Stored dataset items:

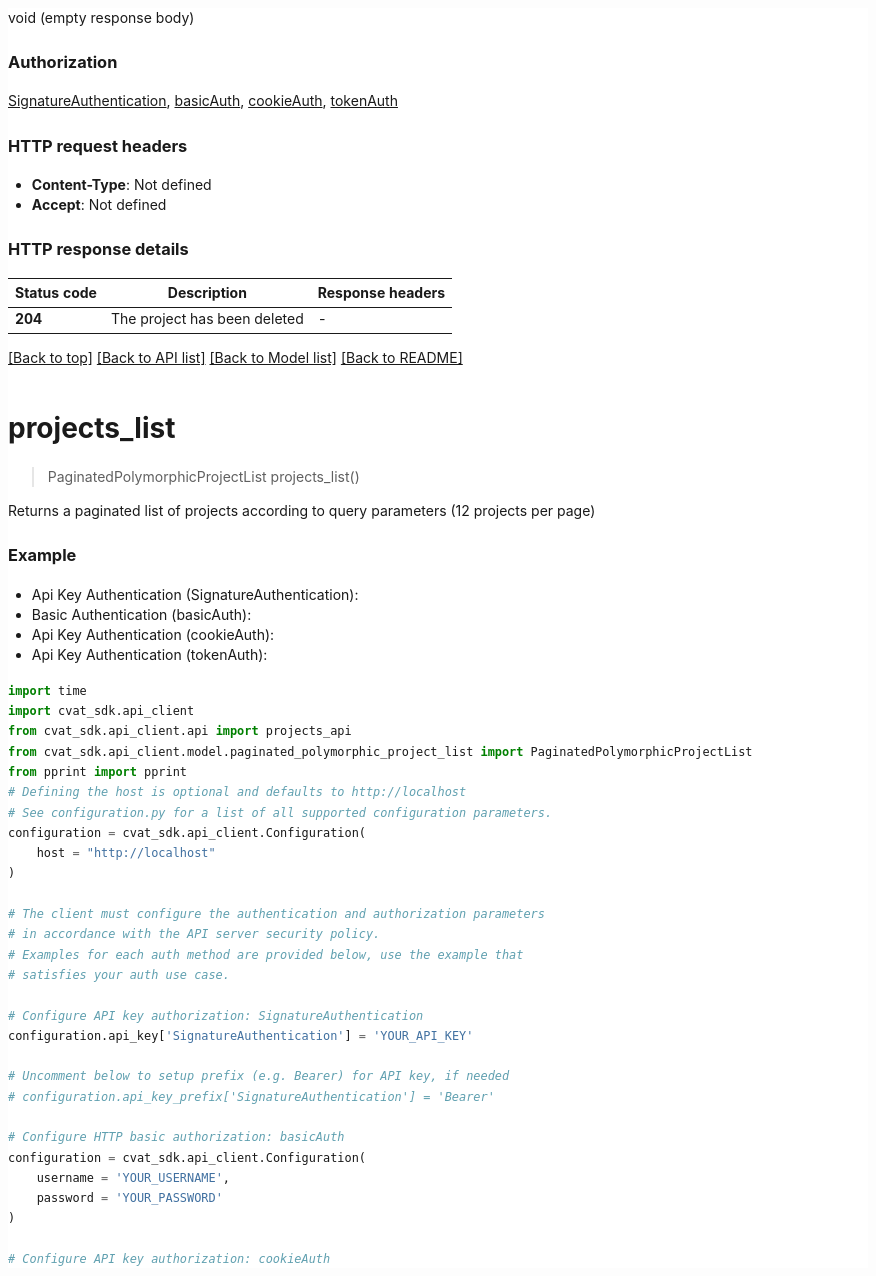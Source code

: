 void (empty response body)

### Authorization

[SignatureAuthentication](../README.md#SignatureAuthentication), [basicAuth](../README.md#basicAuth), [cookieAuth](../README.md#cookieAuth), [tokenAuth](../README.md#tokenAuth)

### HTTP request headers

 - **Content-Type**: Not defined
 - **Accept**: Not defined


### HTTP response details

| Status code | Description | Response headers |
|-------------|-------------|------------------|
**204** | The project has been deleted |  -  |

[[Back to top]](#) [[Back to API list]](../README.md#documentation-for-api-endpoints) [[Back to Model list]](../README.md#documentation-for-models) [[Back to README]](../README.md)

# **projects_list**
> PaginatedPolymorphicProjectList projects_list()

Returns a paginated list of projects according to query parameters (12 projects per page)

### Example

* Api Key Authentication (SignatureAuthentication):
* Basic Authentication (basicAuth):
* Api Key Authentication (cookieAuth):
* Api Key Authentication (tokenAuth):

```python
import time
import cvat_sdk.api_client
from cvat_sdk.api_client.api import projects_api
from cvat_sdk.api_client.model.paginated_polymorphic_project_list import PaginatedPolymorphicProjectList
from pprint import pprint
# Defining the host is optional and defaults to http://localhost
# See configuration.py for a list of all supported configuration parameters.
configuration = cvat_sdk.api_client.Configuration(
    host = "http://localhost"
)

# The client must configure the authentication and authorization parameters
# in accordance with the API server security policy.
# Examples for each auth method are provided below, use the example that
# satisfies your auth use case.

# Configure API key authorization: SignatureAuthentication
configuration.api_key['SignatureAuthentication'] = 'YOUR_API_KEY'

# Uncomment below to setup prefix (e.g. Bearer) for API key, if needed
# configuration.api_key_prefix['SignatureAuthentication'] = 'Bearer'

# Configure HTTP basic authorization: basicAuth
configuration = cvat_sdk.api_client.Configuration(
    username = 'YOUR_USERNAME',
    password = 'YOUR_PASSWORD'
)

# Configure API key authorization: cookieAuth
```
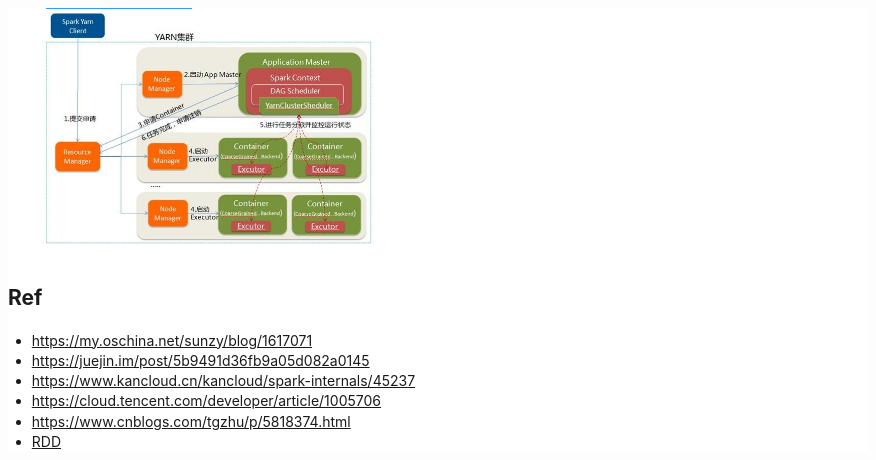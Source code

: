 <img src="./source/spark_yarn_cluster.png" alt="Spark yarn-cluster运行模式" style="width:400px" height="240"/>
</p>


## Ref
- https://my.oschina.net/sunzy/blog/1617071
- https://juejin.im/post/5b9491d36fb9a05d082a0145
- https://www.kancloud.cn/kancloud/spark-internals/45237
- https://cloud.tencent.com/developer/article/1005706
- https://www.cnblogs.com/tgzhu/p/5818374.html
- [RDD](https://jaceklaskowski.gitbooks.io/mastering-apache-spark/spark-rdd.html)
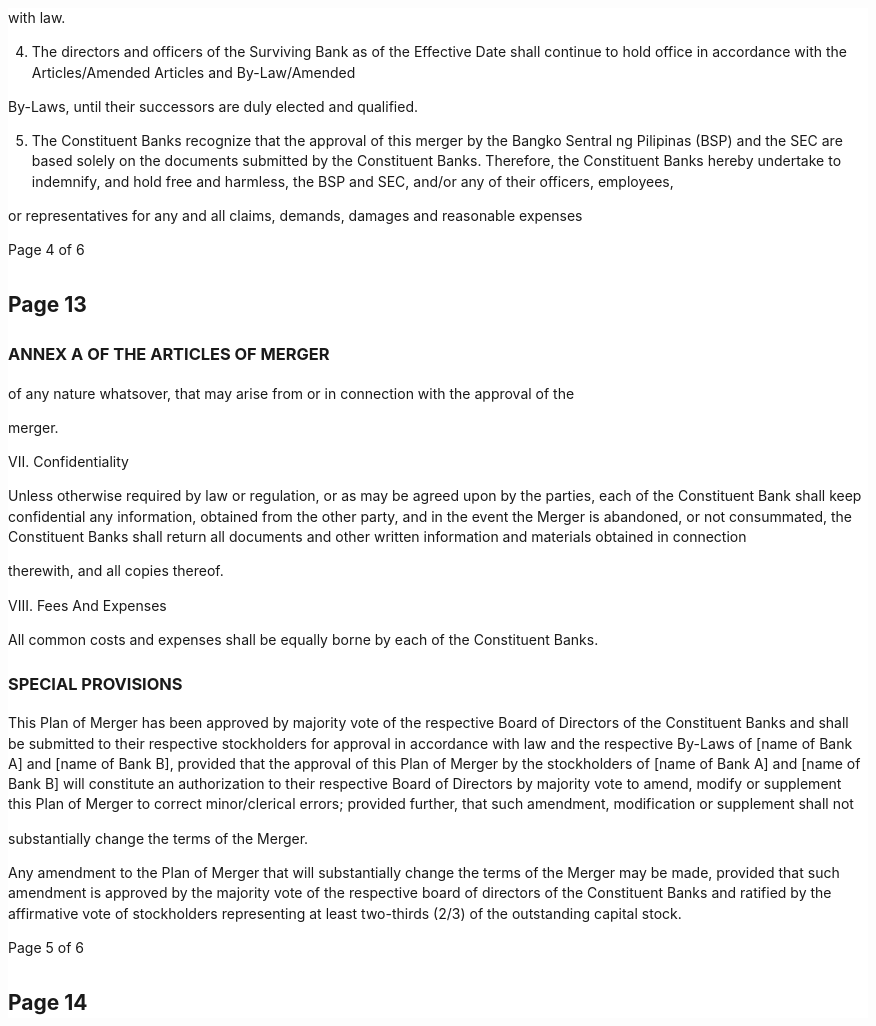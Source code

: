 with law.

4. The directors and officers of the Surviving Bank as of the Effective Date shall continue to hold office in accordance with the Articles/Amended Articles and By-Law/Amended

By-Laws, until their successors are duly elected and qualified.

5. The Constituent Banks recognize that the approval of this merger by the Bangko Sentral ng Pilipinas (BSP) and the SEC are based solely on the documents submitted by the Constituent Banks. Therefore, the Constituent Banks hereby undertake to indemnify, and hold free and harmless, the BSP and SEC, and/or any of their officers, employees,

or representatives for any and all claims, demands, damages and reasonable expenses

Page 4 of 6

## Page 13

### ANNEX A OF THE ARTICLES OF MERGER

of any nature whatsover, that may arise from or in connection with the approval of the

merger.

VII. Confidentiality

Unless otherwise required by law or regulation, or as may be agreed upon by the parties, each of the Constituent Bank shall keep confidential any information, obtained from the other party, and in the event the Merger is abandoned, or not consummated, the Constituent Banks shall return all documents and other written information and materials obtained in connection

therewith, and all copies thereof.

VIII. Fees And Expenses

All common costs and expenses shall be equally borne by each of the Constituent Banks.

### SPECIAL PROVISIONS

This Plan of Merger has been approved by majority vote of the respective Board of Directors of the Constituent Banks and shall be submitted to their respective stockholders for approval in accordance with law and the respective By-Laws of [name of Bank A] and [name of Bank B], provided that the approval of this Plan of Merger by the stockholders of [name of Bank A] and [name of Bank B] will constitute an authorization to their respective Board of Directors by majority vote to amend, modify or supplement this Plan of Merger to correct minor/clerical errors; provided further, that such amendment, modification or supplement shall not

substantially change the terms of the Merger.

Any amendment to the Plan of Merger that will substantially change the terms of the Merger may be made, provided that such amendment is approved by the majority vote of the respective board of directors of the Constituent Banks and ratified by the affirmative vote of stockholders representing at least two-thirds (2/3) of the outstanding capital stock.

Page 5 of 6

## Page 14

TASK TO CARRY OUT:
Where a line of the records holds the word "host", copy that line.

ANSWER SPACE:
# Defining the host is optional and defaults to http://localhost
    host = "http://localhost"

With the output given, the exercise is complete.